- Your instructions:
Both the line below containing "in forecasts of" and the line containing "1476-4687. doi: 10.1038/35036559.", along with every line between them, should be repeated exactly; no other line belongs in the answer.

- Available data:
Content starts

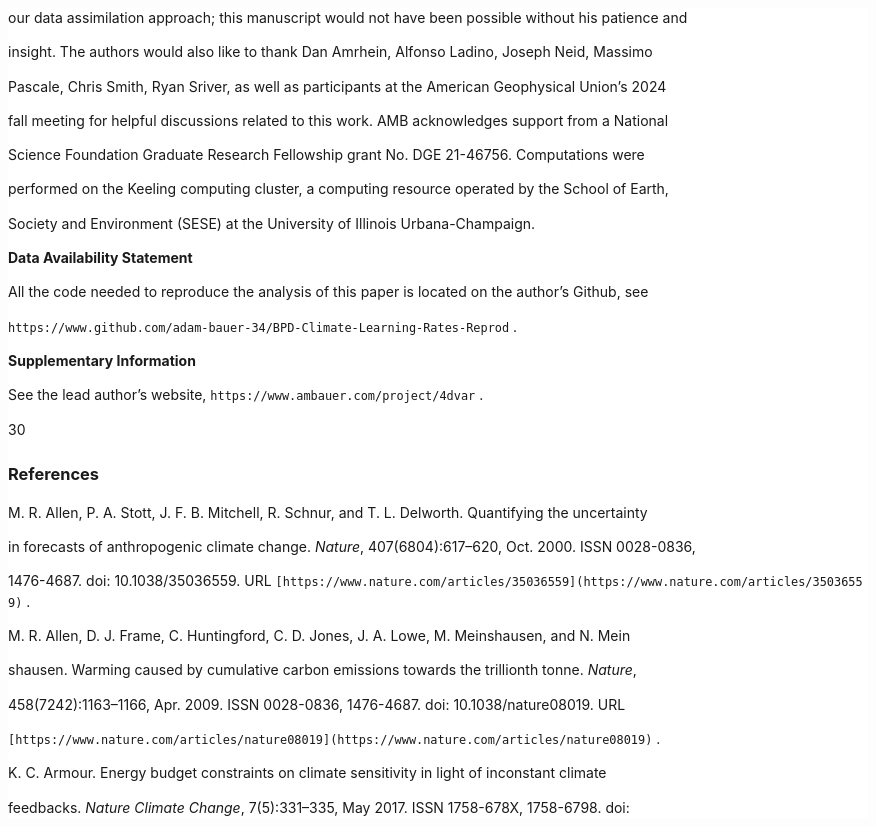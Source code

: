 
our data assimilation approach; this manuscript would not have been possible without his patience and


insight. The authors would also like to thank Dan Amrhein, Alfonso Ladino, Joseph Neid, Massimo


Pascale, Chris Smith, Ryan Sriver, as well as participants at the American Geophysical Union’s 2024


fall meeting for helpful discussions related to this work. AMB acknowledges support from a National


Science Foundation Graduate Research Fellowship grant No. DGE 21-46756. Computations were


performed on the Keeling computing cluster, a computing resource operated by the School of Earth,


Society and Environment (SESE) at the University of Illinois Urbana-Champaign.


**Data Availability Statement**


All the code needed to reproduce the analysis of this paper is located on the author’s Github, see


`https://www.github.com/adam-bauer-34/BPD-Climate-Learning-Rates-Reprod` .


**Supplementary Information**


See the lead author’s website, `https://www.ambauer.com/project/4dvar` .


30


### **References**

M. R. Allen, P. A. Stott, J. F. B. Mitchell, R. Schnur, and T. L. Delworth. Quantifying the uncertainty


in forecasts of anthropogenic climate change. _Nature_, 407(6804):617–620, Oct. 2000. ISSN 0028-0836,


1476-4687. doi: 10.1038/35036559. URL `[https://www.nature.com/articles/35036559](https://www.nature.com/articles/35036559)` .


M. R. Allen, D. J. Frame, C. Huntingford, C. D. Jones, J. A. Lowe, M. Meinshausen, and N. Mein

shausen. Warming caused by cumulative carbon emissions towards the trillionth tonne. _Nature_,


458(7242):1163–1166, Apr. 2009. ISSN 0028-0836, 1476-4687. doi: 10.1038/nature08019. URL


`[https://www.nature.com/articles/nature08019](https://www.nature.com/articles/nature08019)` .


K. C. Armour. Energy budget constraints on climate sensitivity in light of inconstant climate


feedbacks. _Nature Climate Change_, 7(5):331–335, May 2017. ISSN 1758-678X, 1758-6798. doi:
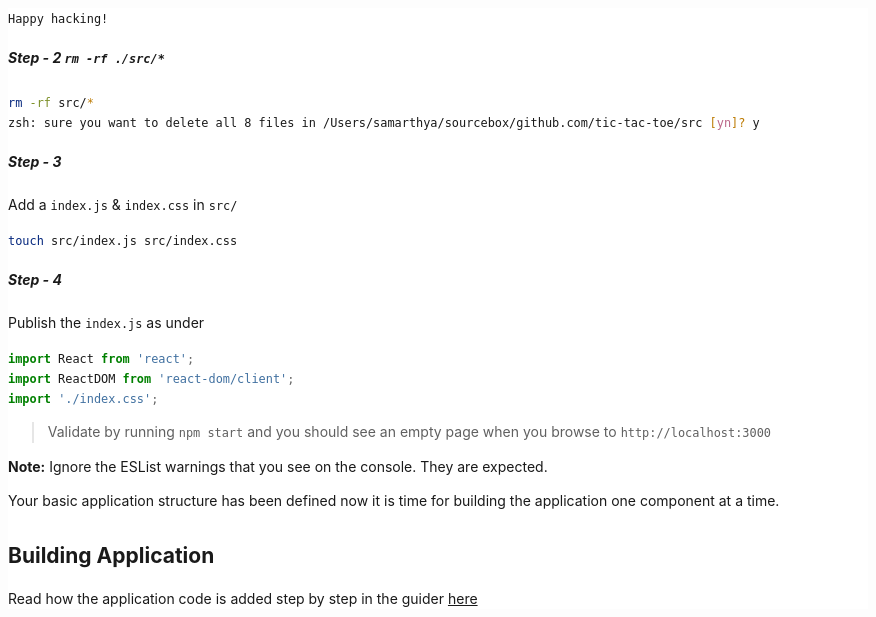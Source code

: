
 ```bash
Happy hacking!
```


##### Step - 2 `rm -rf ./src/*`

```bash
rm -rf src/*
zsh: sure you want to delete all 8 files in /Users/samarthya/sourcebox/github.com/tic-tac-toe/src [yn]? y
```

##### Step - 3

Add a `index.js` & `index.css` in `src/`

```bash
touch src/index.js src/index.css
```

##### Step - 4

Publish the `index.js` as under

```js
import React from 'react';
import ReactDOM from 'react-dom/client';
import './index.css';
```

> Validate by running `npm start` and you should see an empty page when you browse to `http://localhost:3000`

__**Note**:__ Ignore the ESList warnings that you see on the console. They are expected.

Your basic application structure has been defined now it is time for building the application one component at a time.

## Building Application

Read how the application code is added step by step in the guider [here](./APP.md)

Content ends

- Answer section:
in forecasts of anthropogenic climate change. _Nature_, 407(6804):617–620, Oct. 2000. ISSN 0028-0836,


1476-4687. doi: 10.1038/35036559. URL `[https://www.nature.com/articles/35036559](https://www.nature.com/articles/35036559)` .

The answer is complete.